U.S. Follows Global Trend to RESPECT Teachers
In 2002, Andrew Moore, the science and society program manager at the European Molecular Biology Organization in Germany, wrote a report following the first PISA (Program for International Student Assessment) assessment, “Learning from PISA.” Moore writes that to inspire students to remain competitive, our teachers in turn must also be trained with rigor and widely respected, as is the case in many countries around the globe, many of which outperform the U.S.

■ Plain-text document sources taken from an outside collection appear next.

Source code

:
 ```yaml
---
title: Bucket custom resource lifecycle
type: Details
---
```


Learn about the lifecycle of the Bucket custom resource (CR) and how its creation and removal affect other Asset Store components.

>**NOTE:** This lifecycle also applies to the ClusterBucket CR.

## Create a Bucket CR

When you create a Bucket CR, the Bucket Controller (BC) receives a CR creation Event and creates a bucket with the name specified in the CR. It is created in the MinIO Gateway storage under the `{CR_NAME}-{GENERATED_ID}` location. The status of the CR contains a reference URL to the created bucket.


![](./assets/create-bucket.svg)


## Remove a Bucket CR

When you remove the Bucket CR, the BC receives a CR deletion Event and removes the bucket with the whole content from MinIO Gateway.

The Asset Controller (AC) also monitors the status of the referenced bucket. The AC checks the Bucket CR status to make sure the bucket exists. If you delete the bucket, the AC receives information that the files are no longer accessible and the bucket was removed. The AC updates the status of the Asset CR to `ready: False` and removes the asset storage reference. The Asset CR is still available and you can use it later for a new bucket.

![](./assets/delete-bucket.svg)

“We must inspire the inspirers, select the best and look after them well,” wrote Moore in his essay. One decade later, Moore’s thoughts are reverberating in Washington as U.S. Secretary of Education Arne Duncan announced a new plan to show teachers a little respect. The program, Recognizing Educational Success, Professional Excellence and Collaborative Teaching (RESPECT), was, true to the Obama Administration’s form, introduced as a competitive grant that will award money to states with winning proposals that include reforming teacher colleges and making them more selective, reforming compensation and merit pay performance, creating new career ladders for teachers to develop leadership skills, reform tenure, improve professional development, and build a teacher evaluation system based on multiple measures. The proposal, which is part of the administration’s proposed 2013 budget, is currently slated for $5 billion.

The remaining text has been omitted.